Credit: Allison McCartney/Reveal

Several months ago, a recent journalism school graduate pitched us a story about a troubling aspect of the U.S. criminal justice system based on his master’s thesis. All odds were against us taking it on – Antoine Goldet was newly minted and, what’s more, he’s French. Could he report this story deeply? Could he write well in English? So many questions.

Rodney Roberts copped a bad plea deal. Follow his story step by step on Instagram.

But the topic is one we care about: plea deals, our unjust solution to clearing court dockets choked by years of getting tough on crime.
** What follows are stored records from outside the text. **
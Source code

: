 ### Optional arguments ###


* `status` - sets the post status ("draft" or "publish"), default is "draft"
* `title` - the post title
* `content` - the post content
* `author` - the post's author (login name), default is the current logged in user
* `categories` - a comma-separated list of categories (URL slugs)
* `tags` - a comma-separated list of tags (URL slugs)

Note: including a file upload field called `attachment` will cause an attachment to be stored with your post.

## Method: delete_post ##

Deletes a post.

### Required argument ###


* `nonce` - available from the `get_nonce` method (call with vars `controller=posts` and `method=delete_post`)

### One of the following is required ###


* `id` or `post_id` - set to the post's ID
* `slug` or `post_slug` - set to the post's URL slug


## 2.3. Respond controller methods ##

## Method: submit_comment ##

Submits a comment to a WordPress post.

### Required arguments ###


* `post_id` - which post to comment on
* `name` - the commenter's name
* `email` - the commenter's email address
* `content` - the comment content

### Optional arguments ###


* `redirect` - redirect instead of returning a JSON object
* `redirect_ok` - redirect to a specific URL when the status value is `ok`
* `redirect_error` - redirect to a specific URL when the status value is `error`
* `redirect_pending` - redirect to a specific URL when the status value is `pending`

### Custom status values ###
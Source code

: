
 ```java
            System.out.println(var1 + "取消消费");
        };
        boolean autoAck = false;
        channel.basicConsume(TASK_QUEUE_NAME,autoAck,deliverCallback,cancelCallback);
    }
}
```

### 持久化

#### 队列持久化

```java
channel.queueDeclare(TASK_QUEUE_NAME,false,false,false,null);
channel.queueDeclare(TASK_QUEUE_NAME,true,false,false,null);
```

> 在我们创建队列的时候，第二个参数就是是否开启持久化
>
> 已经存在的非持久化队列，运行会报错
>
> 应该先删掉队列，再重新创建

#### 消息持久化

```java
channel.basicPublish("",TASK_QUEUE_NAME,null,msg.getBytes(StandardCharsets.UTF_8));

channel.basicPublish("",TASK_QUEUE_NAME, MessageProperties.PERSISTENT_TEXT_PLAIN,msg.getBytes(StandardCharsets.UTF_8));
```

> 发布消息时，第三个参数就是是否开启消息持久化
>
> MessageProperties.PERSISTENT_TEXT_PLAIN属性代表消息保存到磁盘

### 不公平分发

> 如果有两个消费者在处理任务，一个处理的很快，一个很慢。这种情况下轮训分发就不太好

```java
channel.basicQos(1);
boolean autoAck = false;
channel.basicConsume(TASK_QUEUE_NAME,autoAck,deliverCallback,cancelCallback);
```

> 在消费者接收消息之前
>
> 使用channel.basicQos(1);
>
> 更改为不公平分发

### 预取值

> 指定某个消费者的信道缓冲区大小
And Goldet had brought us an interesting twist on the steady drumbeat of coverage, drawing us step by step by step into the life of a man desperately trying to take back his guilty plea to a crime he did not commit.

So we took a risk on Goldet and, later, he took a risk on us, too, when we decided the best way to roll out his story was in 21 installments on our Instagram channel illustrated by our very own Allison McCartney – one for every year beginning when Rodney Roberts was convicted in 1996. That year, 92 percent of convictions at the criminal court of Essex County, New Jersey, rested on plea bargains, and Roberts’ was among them. But his was certainly no bargain.

Join us this week on Instagram as we tell you Roberts’ story. Come back next Monday to read the full investigation here at revealnews.org.

Amy Pyle is editor in chief of Reveal from The Center for Investigative Reporting. She can be reached at apyle@cironline.org. Follow her on Twitter: @amy_pyle.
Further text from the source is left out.